On January 20, 2021, during the presidential inauguration of Joe Biden, Jennifer Lopez performed some verses of the song as part of a medley with America the Beautiful. She excluded verses critical of the United States and interposed a Spanish-language translation of a portion of the Pledge of Allegiance.

Variations
As is the case with many well-known songs, it has been the subject of an enormous number of variations and parodies. They include:

Versions about other countries
Many variants of the song have been recorded with lyrics adjusted to fit diverse countries, regions, languages, and ethnic groups. They include:

Other variations 

The song has been recorded by many performers over the years, ranging from American Country legend Glen Campbell, hardcore band Hated Youth, all the way to Turkish performer Nuri Sesigüzel to reggae group The Melodians.

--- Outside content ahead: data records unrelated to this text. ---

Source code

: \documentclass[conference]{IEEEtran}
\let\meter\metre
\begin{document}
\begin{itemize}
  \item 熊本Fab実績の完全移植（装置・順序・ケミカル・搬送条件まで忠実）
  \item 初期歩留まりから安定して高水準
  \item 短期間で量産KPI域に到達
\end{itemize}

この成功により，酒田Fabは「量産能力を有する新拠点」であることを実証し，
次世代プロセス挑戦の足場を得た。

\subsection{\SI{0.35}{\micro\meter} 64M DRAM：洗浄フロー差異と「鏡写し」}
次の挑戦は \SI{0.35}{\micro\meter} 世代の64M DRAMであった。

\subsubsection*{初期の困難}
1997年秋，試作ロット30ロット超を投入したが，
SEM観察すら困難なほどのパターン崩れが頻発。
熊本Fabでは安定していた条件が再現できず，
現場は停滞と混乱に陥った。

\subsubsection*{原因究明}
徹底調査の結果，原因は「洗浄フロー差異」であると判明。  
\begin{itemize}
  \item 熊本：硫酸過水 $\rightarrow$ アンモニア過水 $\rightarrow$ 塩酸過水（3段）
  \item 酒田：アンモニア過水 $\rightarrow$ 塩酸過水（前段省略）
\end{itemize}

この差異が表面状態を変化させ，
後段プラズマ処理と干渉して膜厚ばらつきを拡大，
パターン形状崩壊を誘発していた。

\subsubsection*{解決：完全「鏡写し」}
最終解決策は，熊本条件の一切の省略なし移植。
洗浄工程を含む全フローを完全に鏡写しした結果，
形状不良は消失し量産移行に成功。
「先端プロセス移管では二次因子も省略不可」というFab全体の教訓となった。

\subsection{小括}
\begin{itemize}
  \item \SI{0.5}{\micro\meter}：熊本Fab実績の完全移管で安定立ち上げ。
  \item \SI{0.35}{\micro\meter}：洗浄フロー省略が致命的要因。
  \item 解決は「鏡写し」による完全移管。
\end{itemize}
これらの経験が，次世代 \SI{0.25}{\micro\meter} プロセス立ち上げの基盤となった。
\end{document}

A few other notable recordings are by:
Peter, Paul and Mary – for their album Moving (1963)
Bing Crosby – for the album America, I Hear You Singing (1964)
The Seekers – in the album A World of Our Own (1965)
Connie Francis – included in her album Connie Francis and The Kids Next Door (1966)
Tennessee Ernie Ford – recorded for his album America the Beautiful (1970)
 David Carradine - in the soundtrack album of Bound for Glory, Woody Guthrie's biopic directed by Hal Ashby (1976)
 Greg & Steve - on their album, Holidays & Special Times (1989).
Sharon Jones & the Dap-Kings – in the album Naturally (2005).
Johnny Logan – on the album, Irishman in America (2008).
 Raffi – on his album, Love Bug (2014).

A version called "This badge is your badge", about FC United of Manchester, was written by fan Mickey O'Farrell, and is often sung by fans at the club's matches.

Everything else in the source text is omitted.